→ Task prompt
Your output should be the exact lines from the start of the data through the line containing "prior alone. Signal", with no pictures.

[Data extracted from a collection]
******************************
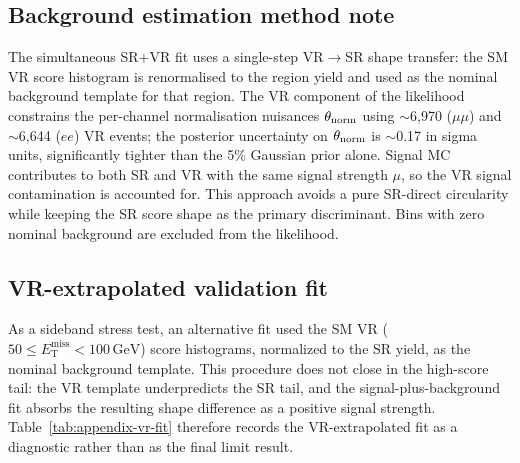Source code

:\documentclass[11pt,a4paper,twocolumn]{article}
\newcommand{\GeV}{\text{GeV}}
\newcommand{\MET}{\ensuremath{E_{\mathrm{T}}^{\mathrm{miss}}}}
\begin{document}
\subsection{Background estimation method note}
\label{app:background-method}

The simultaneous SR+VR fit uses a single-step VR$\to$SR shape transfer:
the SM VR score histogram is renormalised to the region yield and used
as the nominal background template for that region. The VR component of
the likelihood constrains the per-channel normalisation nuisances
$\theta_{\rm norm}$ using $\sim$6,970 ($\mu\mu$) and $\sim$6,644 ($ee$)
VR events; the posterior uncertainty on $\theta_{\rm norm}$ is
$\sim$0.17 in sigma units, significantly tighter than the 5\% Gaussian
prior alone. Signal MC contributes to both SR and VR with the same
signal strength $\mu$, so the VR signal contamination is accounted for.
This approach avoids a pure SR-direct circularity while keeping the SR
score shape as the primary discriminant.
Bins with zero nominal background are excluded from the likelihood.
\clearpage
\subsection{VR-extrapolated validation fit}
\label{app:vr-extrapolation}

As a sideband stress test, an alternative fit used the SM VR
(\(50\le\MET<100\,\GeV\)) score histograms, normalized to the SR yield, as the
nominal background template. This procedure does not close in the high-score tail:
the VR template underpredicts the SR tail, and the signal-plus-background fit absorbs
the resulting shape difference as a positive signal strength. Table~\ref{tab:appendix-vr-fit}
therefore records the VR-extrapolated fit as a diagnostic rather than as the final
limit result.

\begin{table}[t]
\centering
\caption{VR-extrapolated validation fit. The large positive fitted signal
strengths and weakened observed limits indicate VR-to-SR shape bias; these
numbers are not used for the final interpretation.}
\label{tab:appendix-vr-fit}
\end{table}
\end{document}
******************************
→ Answer box
Source code

:\documentclass[11pt,a4paper,twocolumn]{article}
\newcommand{\GeV}{\text{GeV}}
\newcommand{\MET}{\ensuremath{E_{\mathrm{T}}^{\mathrm{miss}}}}
\begin{document}
\subsection{Background estimation method note}
\label{app:background-method}

The simultaneous SR+VR fit uses a single-step VR$\to$SR shape transfer:
the SM VR score histogram is renormalised to the region yield and used
as the nominal background template for that region. The VR component of
the likelihood constrains the per-channel normalisation nuisances
$\theta_{\rm norm}$ using $\sim$6,970 ($\mu\mu$) and $\sim$6,644 ($ee$)
VR events; the posterior uncertainty on $\theta_{\rm norm}$ is
$\sim$0.17 in sigma units, significantly tighter than the 5\% Gaussian
prior alone. Signal MC contributes to both SR and VR with the same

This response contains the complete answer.